On May 10, 1861, Martin A. Haynes, a private in Company I of the 2nd, wrote, “The regiment is now uniformed in the queerest-looking uniform in the world. You have probable [sic] seen some like them in the streets of Manchester, on the First Regiment boys. The suit is gray throughout, with light trimming of red cord. The coat is a ‘swallow-tail,’ with brass buttons bearing the New Hampshire coat-of-arms; a French army cap to top off with.” In his history of the regiment, Haynes further described this uniform as “gray, the jaunty forage caps and “spiketail” dress coats banded with red cord.”
The rest of the uniform worn by the 1st and 2nd was made in state, as well as in Boston. George A. Barnes, a merchant based at Manchester, N.H., who acquired them from S. Klouse & Co., of Boston, supplied 1,000 gray chasseur-pattern caps with red bands. Although photographic evidence suggests that buttons bearing the state coat of arms were worn on cap fronts, an intoxicated man accused of being “a scallawag in the regiment” was stripped of his uniform, including “the letters on his cap,” on June 14, 1861.
An interesting array of rags
The thick grey uniforms of the 1st and 2nd New Hampshire regiments soon proved too hot for the South and, by late May, both regiments were also issued with 1857 Pattern four-button, blue flannel sack coats. By the end of its 3-month service, the appearance of the 1st New Hampshire was described in the New Hampshire Statesman on return home as “miserable in the extreme.” Many men were “destitute of shoes,” and others had “their pants worn away up as far as the knee, leaving the leg exposed.”

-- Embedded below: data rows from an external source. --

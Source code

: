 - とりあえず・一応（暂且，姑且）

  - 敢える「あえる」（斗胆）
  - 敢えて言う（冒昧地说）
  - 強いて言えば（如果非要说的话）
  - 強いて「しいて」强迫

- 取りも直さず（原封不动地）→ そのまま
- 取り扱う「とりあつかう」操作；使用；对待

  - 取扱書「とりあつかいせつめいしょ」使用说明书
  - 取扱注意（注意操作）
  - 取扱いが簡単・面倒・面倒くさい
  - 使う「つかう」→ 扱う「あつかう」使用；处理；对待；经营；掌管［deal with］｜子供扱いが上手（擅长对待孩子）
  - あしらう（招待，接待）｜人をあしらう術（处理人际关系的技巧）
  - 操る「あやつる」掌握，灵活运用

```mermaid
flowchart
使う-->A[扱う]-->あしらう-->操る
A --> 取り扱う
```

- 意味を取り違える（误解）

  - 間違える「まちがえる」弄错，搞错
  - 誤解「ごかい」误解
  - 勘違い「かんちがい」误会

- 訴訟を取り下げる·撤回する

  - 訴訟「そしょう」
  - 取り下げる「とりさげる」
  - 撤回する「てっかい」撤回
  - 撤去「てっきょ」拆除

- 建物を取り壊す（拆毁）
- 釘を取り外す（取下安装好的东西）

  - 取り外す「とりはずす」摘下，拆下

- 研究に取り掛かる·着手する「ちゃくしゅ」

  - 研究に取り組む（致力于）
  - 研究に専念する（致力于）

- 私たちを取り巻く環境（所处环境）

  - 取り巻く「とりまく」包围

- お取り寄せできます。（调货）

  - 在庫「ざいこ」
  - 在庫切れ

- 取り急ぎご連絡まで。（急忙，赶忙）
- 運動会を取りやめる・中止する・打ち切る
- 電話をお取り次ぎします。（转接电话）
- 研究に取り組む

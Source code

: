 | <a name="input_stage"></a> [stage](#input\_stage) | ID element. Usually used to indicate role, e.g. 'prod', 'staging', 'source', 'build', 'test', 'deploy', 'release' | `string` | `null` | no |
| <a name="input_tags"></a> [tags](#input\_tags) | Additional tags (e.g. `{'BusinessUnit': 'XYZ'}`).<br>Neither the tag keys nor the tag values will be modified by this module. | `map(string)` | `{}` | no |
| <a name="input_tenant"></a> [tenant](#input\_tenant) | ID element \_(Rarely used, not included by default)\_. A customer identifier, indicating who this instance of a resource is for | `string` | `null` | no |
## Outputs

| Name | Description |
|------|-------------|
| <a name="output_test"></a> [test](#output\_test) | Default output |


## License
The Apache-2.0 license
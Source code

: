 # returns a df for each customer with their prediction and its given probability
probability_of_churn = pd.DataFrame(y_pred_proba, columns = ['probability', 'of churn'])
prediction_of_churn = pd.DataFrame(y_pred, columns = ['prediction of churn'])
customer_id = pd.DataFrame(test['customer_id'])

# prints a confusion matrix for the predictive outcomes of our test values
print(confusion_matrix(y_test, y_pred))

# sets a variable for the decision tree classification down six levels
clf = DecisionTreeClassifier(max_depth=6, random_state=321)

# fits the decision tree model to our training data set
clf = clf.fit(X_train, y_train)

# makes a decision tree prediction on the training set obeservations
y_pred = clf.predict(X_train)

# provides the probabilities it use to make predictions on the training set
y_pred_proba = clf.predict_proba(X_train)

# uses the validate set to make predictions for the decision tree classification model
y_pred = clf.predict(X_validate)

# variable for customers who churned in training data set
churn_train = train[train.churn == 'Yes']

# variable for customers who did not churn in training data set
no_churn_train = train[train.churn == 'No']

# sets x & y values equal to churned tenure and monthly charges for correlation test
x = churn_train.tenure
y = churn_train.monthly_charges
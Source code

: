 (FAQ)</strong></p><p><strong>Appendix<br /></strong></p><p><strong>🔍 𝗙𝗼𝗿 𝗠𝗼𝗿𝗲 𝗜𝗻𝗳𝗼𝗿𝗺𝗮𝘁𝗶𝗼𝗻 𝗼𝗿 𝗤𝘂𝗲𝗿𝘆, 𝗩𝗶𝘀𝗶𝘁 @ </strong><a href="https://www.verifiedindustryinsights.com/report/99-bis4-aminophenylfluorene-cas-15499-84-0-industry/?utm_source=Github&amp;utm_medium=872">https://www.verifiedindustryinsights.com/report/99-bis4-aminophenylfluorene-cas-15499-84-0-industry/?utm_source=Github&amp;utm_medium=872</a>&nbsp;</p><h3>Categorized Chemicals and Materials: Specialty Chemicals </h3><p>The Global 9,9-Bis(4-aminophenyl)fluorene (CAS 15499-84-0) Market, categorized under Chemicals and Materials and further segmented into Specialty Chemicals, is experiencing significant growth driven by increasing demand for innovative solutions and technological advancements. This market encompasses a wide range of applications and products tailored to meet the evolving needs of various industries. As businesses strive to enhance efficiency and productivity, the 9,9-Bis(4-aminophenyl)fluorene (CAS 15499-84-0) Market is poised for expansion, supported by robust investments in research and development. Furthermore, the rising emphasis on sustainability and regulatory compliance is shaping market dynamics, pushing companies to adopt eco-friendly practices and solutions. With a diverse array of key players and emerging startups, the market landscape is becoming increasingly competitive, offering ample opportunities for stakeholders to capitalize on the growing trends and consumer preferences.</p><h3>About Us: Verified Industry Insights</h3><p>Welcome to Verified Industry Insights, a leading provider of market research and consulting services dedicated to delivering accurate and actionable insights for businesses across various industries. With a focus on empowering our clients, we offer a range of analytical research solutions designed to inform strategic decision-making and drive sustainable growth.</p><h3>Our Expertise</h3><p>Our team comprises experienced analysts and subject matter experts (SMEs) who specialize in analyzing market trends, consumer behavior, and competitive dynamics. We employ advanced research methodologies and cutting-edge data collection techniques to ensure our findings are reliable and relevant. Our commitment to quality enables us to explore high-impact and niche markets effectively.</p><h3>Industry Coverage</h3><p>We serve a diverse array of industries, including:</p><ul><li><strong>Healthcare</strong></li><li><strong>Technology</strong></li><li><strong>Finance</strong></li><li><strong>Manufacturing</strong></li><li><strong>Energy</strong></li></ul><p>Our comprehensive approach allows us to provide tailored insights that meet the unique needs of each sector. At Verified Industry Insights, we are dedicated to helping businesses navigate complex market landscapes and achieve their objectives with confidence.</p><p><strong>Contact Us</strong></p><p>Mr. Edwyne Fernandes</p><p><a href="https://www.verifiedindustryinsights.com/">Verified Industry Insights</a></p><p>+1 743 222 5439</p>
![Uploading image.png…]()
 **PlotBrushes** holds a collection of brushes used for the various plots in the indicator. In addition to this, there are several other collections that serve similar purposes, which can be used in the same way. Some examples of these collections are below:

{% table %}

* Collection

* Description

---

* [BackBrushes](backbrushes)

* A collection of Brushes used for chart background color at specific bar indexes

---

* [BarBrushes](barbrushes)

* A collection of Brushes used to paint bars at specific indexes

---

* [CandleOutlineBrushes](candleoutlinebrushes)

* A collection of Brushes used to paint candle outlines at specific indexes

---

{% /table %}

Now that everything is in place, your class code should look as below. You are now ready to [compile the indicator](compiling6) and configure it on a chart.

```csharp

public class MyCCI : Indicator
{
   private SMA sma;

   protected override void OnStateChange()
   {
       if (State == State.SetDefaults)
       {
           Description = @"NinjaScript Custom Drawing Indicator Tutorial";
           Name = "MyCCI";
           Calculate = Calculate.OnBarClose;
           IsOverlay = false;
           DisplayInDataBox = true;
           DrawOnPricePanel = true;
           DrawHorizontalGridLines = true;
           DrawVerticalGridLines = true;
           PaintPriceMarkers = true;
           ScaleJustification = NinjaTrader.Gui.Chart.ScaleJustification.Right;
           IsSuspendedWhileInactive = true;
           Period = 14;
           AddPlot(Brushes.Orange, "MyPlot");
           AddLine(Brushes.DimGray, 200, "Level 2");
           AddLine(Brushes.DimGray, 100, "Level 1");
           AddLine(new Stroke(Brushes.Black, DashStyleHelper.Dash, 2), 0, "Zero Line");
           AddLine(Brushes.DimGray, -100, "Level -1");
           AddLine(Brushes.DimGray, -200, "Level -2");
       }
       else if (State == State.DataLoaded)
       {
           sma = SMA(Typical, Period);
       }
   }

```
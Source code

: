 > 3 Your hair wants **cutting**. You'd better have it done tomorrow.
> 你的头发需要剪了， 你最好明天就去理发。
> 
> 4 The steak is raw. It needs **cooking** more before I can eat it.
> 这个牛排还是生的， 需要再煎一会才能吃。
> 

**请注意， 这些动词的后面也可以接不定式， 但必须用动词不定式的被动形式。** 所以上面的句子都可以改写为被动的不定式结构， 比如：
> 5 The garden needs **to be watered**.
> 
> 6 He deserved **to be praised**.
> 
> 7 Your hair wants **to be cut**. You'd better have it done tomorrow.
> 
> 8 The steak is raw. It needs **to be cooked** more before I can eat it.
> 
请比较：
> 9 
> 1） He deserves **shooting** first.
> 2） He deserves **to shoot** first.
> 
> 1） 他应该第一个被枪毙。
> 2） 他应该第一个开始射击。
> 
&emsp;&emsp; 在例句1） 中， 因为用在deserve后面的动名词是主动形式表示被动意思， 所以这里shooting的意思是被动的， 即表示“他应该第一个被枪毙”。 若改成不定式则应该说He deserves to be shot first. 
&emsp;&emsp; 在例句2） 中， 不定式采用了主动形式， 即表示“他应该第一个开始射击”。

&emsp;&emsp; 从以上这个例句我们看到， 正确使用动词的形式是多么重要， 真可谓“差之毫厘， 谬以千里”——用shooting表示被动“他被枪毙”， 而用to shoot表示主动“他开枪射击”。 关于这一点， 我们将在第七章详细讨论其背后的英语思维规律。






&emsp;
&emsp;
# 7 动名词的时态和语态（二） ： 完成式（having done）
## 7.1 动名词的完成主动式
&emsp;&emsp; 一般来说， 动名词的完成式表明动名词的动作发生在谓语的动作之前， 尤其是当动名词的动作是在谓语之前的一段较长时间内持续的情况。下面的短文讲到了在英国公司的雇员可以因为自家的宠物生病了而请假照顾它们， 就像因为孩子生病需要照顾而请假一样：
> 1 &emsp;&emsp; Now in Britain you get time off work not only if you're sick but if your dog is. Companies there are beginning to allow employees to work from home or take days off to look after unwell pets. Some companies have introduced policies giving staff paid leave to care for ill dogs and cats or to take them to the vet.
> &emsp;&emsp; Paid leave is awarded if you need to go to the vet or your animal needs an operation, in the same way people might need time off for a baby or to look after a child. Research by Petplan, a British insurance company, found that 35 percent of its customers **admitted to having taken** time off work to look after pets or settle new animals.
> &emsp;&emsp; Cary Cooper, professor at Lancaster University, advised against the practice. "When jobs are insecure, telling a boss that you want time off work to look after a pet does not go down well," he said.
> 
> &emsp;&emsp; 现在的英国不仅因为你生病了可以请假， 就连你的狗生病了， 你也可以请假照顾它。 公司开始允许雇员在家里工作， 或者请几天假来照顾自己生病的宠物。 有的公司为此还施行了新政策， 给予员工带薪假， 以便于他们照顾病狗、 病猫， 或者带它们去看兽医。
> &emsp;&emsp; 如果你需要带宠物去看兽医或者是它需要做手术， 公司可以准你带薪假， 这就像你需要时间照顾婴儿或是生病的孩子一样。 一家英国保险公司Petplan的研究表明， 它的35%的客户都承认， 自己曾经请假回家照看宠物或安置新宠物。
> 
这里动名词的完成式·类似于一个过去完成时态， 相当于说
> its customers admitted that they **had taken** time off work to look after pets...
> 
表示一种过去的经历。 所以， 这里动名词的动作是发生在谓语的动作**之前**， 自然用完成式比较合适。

Writing from Camp Sullivan in Washington, D.C. on July 7, 1861, John W. Odlin, a musician in Company B of the 2nd, stated, “The clothes furnished us were miserable, and we present a very interesting array of rags when on dress parade. Looks however will amount to nothing after we pass into Virginia, and so long as the garments hold together we shall be comfortable.” The deterioration of its gray dress uniforms by the beginning of July 1861 likely indicates that this regiment wore its blue flannel fatigue blouses at First Bull Run. When it was re-organized for the war, it was uniformed in the dress of the regular army.
Crazy hats and rebel gray
Organized at Concord, N.H., and mustered-in for three years on Aug. 23, 1861, the 3rd New Hampshire Infantry was uniformed in “New Hampshire cloth,” considered to be of “a better shade [of grey] than that of the other regiments.” The frock coats and pants were of gray doeskin made by the Harris Mill at Harrisville, Cheshire County, and supplied by Lincoln & Shaw, of Concord, at a total cost of $9,505. Listed as “dealers in clothing” on the “Exchange Block” in the Concord City Directory of 1860-61, the firm owned by John G. Lincoln and Wentworth G. Shaw went on to also help clothe the 4th, 5th and 6th New Hampshire regiments.
Abram, or Abraham, Thorpe of Weare, N.H., made overcoats for the 3rd for $7,021. Blue flannel fatigue blouses were procured from Samuel A. & Benjamin F. Haley’s Tailoring Establishment at New Market, for $3,208. (See “The Citizenry,” MI, Autumn 2019 for a view of the Haley brothers’ premises and work force) This firm also probably supplied the fatigue blouses for the first two regiments.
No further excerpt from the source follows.